To achieve that, I want to fit a cumulative distribution, as opposed to a pdf, to my smaller distribution data.—More precisely, I want to fit the data to only a part of the cumulative distribution.
For example, I want to fit the data only until the cumulative probability function (with a certain scale and shape) reaches 0.6.
Any thoughts on using fit() for this purpose?
I understand that you are trying to piecewise reconstruct your cdf with several small gamma distributions each with a different scale and shape parameter capturing the 'local' regions of your distribution.
Probably makes sense if your empirical distribution is multi-modal / difficult to be summarized by one 'global' parametric distribution.
Don't know if you have specific reasons behind specifically fitting several gamma distributions, but in case your goal is to try to fit a distribution which is relatively smooth and captures your empirical cdf well perhaps you can take a look at Kernel Density Estimation. It is essentially a non-parametric way to fit a distribution to your data.
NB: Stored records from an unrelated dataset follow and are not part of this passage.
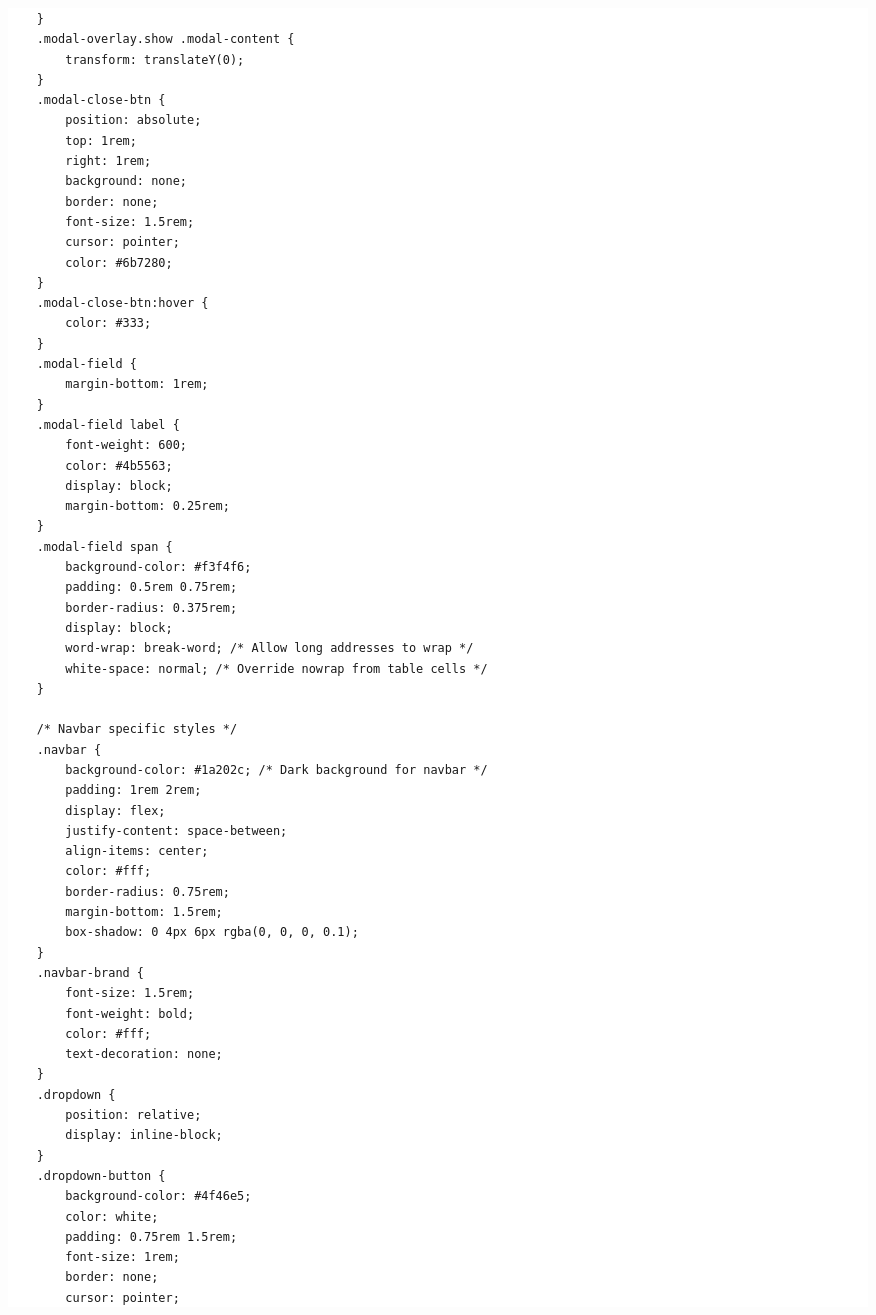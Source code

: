         }
        .modal-overlay.show .modal-content {
            transform: translateY(0);
        }
        .modal-close-btn {
            position: absolute;
            top: 1rem;
            right: 1rem;
            background: none;
            border: none;
            font-size: 1.5rem;
            cursor: pointer;
            color: #6b7280;
        }
        .modal-close-btn:hover {
            color: #333;
        }
        .modal-field {
            margin-bottom: 1rem;
        }
        .modal-field label {
            font-weight: 600;
            color: #4b5563;
            display: block;
            margin-bottom: 0.25rem;
        }
        .modal-field span {
            background-color: #f3f4f6;
            padding: 0.5rem 0.75rem;
            border-radius: 0.375rem;
            display: block;
            word-wrap: break-word; /* Allow long addresses to wrap */
            white-space: normal; /* Override nowrap from table cells */
        }

        /* Navbar specific styles */
        .navbar {
            background-color: #1a202c; /* Dark background for navbar */
            padding: 1rem 2rem;
            display: flex;
            justify-content: space-between;
            align-items: center;
            color: #fff;
            border-radius: 0.75rem;
            margin-bottom: 1.5rem;
            box-shadow: 0 4px 6px rgba(0, 0, 0, 0.1);
        }
        .navbar-brand {
            font-size: 1.5rem;
            font-weight: bold;
            color: #fff;
            text-decoration: none;
        }
        .dropdown {
            position: relative;
            display: inline-block;
        }
        .dropdown-button {
            background-color: #4f46e5;
            color: white;
            padding: 0.75rem 1.5rem;
            font-size: 1rem;
            border: none;
            cursor: pointer;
http://scikit-learn.org/stable/modules/density.html
http://en.wikipedia.org/wiki/Kernel_density_estimation
For example, you can try out a gaussian kernel and change the bandwidth parameter to control how smooth your fit is. A bandwith which is too small leads to an unsmooth ("overfitted") result [high variance, low bias]. A bandwidth which is too large results in a very smooth result but with high bias.
from sklearn.neighbors.kde import KernelDensity
kde = KernelDensity(kernel='gaussian', bandwidth=0.2).fit(dataPoints)
A good way then to select a bandwidth parameter that balances bias - variance tradeoff is to use cross-validation. Essentially the high level idea is you partition your data, run analysis on the training set and 'validate' on the test set, this will prevent overfitting the data.
Fortunately, sklearn also implements a nice example of choosing the best bandwidth of a Guassian Kernel using Cross Validation which you can borrow some code from:
http://scikit-learn.org/stable/auto_examples/neighbors/plot_digits_kde_sampling.html
Hope this helps!